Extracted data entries

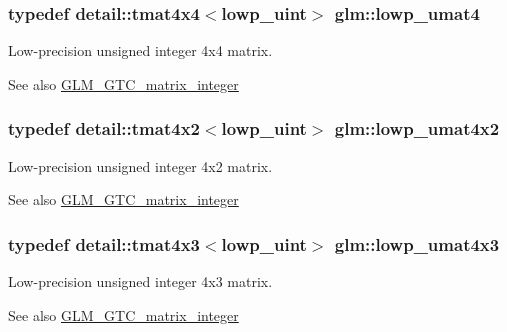 \subsubsection[{lowp\+\_\+umat4}]{\setlength{\rightskip}{0pt plus 5cm}typedef detail\+::tmat4x4$<$lowp\+\_\+uint$>$ {\bf glm\+::lowp\+\_\+umat4}}\label{group__gtc__matrix__integer_ga8c3fe5b40073668893a32bd07b7a64a1}
Low-\/precision unsigned integer 4x4 matrix. \begin{DoxySeeAlso}{See also}
\hyperlink{group__gtc__matrix__integer}{G\+L\+M\+\_\+\+G\+T\+C\+\_\+matrix\+\_\+integer} 
\end{DoxySeeAlso}
\hypertarget{group__gtc__matrix__integer_gacc7fd3996cf8cb661099c95a0363d051}{}
\subsubsection[{lowp\+\_\+umat4x2}]{\setlength{\rightskip}{0pt plus 5cm}typedef detail\+::tmat4x2$<$lowp\+\_\+uint$>$ {\bf glm\+::lowp\+\_\+umat4x2}}\label{group__gtc__matrix__integer_gacc7fd3996cf8cb661099c95a0363d051}
Low-\/precision unsigned integer 4x2 matrix. \begin{DoxySeeAlso}{See also}
\hyperlink{group__gtc__matrix__integer}{G\+L\+M\+\_\+\+G\+T\+C\+\_\+matrix\+\_\+integer} 
\end{DoxySeeAlso}
\hypertarget{group__gtc__matrix__integer_ga37c5f105dd98823c07c39710f57260fe}{}
\subsubsection[{lowp\+\_\+umat4x3}]{\setlength{\rightskip}{0pt plus 5cm}typedef detail\+::tmat4x3$<$lowp\+\_\+uint$>$ {\bf glm\+::lowp\+\_\+umat4x3}}\label{group__gtc__matrix__integer_ga37c5f105dd98823c07c39710f57260fe}
Low-\/precision unsigned integer 4x3 matrix. \begin{DoxySeeAlso}{See also}
\hyperlink{group__gtc__matrix__integer}{G\+L\+M\+\_\+\+G\+T\+C\+\_\+matrix\+\_\+integer} 
\end{DoxySeeAlso}
\hypertarget{group__gtc__matrix__integer_ga38b31bccefd74f6a9e9272cac084df34}{}
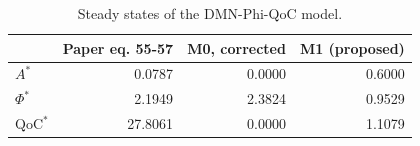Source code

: \begin{table}
\caption{Steady states of the DMN-Phi-QoC model.}
\label{tab:table1_steady_states}
\begin{tabular}{lrrr}
\toprule
 & Paper eq. 55-57 & M0, corrected & M1 (proposed) \\
\midrule
$A^*$ & 0.0787 & 0.0000 & 0.6000 \\
$\Phi^*$ & 2.1949 & 2.3824 & 0.9529 \\
$\mathrm{QoC}^*$ & 27.8061 & 0.0000 & 1.1079 \\
\bottomrule
\end{tabular}
\end{table}
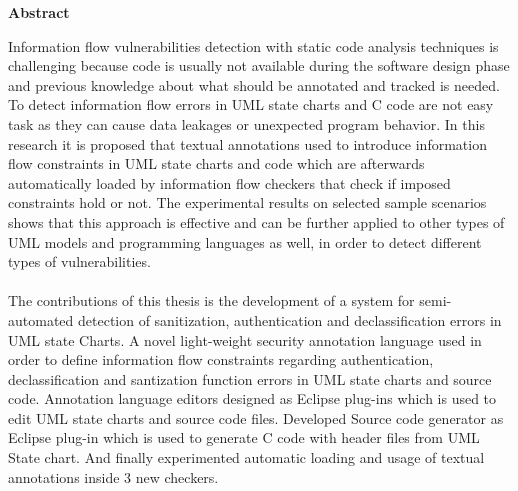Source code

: 

\clearemptydoublepage
{}
{}	





\vspace*{2cm}
\begin{center}
{\Large \bf Abstract}
\end{center}
\vspace{1cm}

Information flow vulnerabilities detection with static code analysis techniques is challenging because code
is usually not available during the software design phase and
previous knowledge about what should be annotated and tracked
is needed. To detect information flow errors in UML state
charts and C code are not easy task as they can cause data leakages or unexpected program behavior. In this research it is proposed that textual annotations used to
introduce information flow constraints in UML state charts and code which are afterwards automatically loaded by information flow checkers that check if imposed constraints hold or not. The experimental results on selected sample scenarios shows that this approach
is effective and can be further applied to other types of UML
models and programming languages as well, in order to detect
different types of vulnerabilities.\\ \\

The contributions of this thesis is the development of a system for semi-automated detection of sanitization, authentication and declassification errors in UML state Charts. A novel light-weight security annotation language
used in order to define information flow constraints regarding authentication, declassification and santization function errors  in UML state charts and source code.  Annotation language editors designed as Eclipse
plug-ins which is used to edit UML state charts and
source code files. Developed Source code generator as Eclipse plug-in which is used to generate C code with header files from UML State chart. And finally experimented automatic loading and usage of textual annotations
inside 3 new checkers.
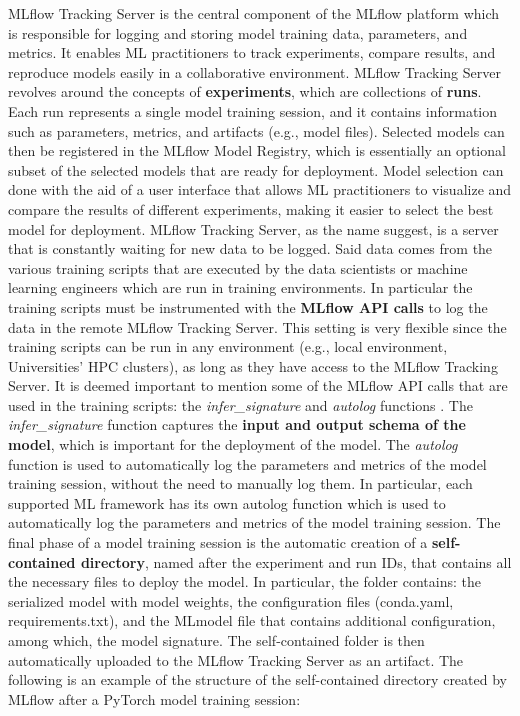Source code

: MLflow Tracking Server is the central component of the MLflow platform which is responsible for logging and storing model training data, parameters, and metrics. 
It enables ML practitioners to track experiments, compare results, and reproduce models easily in a collaborative environment.
MLflow Tracking Server revolves around the concepts of \textbf{experiments}, which are collections of \textbf{runs}. 
Each run represents a single model training session, and it contains information such as parameters, metrics, and artifacts (e.g., model files).
Selected models can then be registered in the MLflow Model Registry, which is essentially an optional subset of the selected models that are ready for deployment.
Model selection can done with the aid of a user interface that allows ML practitioners to visualize and compare the results of different experiments, making it easier to select the best model for deployment.
MLflow Tracking Server, as the name suggest, is a server that is constantly waiting for new data to be logged. 
Said data comes from the various training scripts that are executed by the data scientists or machine learning engineers which are run in  training environments.
In particular the training scripts must be instrumented with the \textbf{MLflow API calls} to log the data in the remote MLflow Tracking Server.
This setting is very flexible since the training scripts can be run in any environment (e.g., local environment, Universities' HPC clusters), as long as they have access to the MLflow Tracking Server.
It is deemed important to mention some of the MLflow API calls that are used in the training scripts: the \textit{infer\_signature} and \textit{autolog} functions \cite{mlflow_docs}.
The \textit{infer\_signature} function captures the \textbf{input and output schema of the model}, which is important for the deployment of the model.
The \textit{autolog} function is used to automatically log the parameters and metrics of the model training session, without the need to manually log them. In particular, each supported ML framework has its own autolog function which is used to automatically log the parameters and metrics of the model training session.
The final phase of a model training session is the automatic creation of a \textbf{self-contained directory}, named after the experiment and run IDs, that contains all the necessary files to deploy the model. 
In particular, the folder contains: the serialized model with model weights, the configuration files (conda.yaml, requirements.txt), and the MLmodel file that contains additional configuration, among which, the model signature.
The self-contained folder is then automatically uploaded to the MLflow Tracking Server as an artifact.
The following is an example of the structure of the self-contained directory created by MLflow after a PyTorch model training session: \\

## Your goal
In the records above, collect each line with "order".

## Response below
models and programming languages as well, in order to detect
used in order to define information flow constraints regarding authentication, declassification and santization function errors  in UML state charts and source code.  Annotation language editors designed as Eclipse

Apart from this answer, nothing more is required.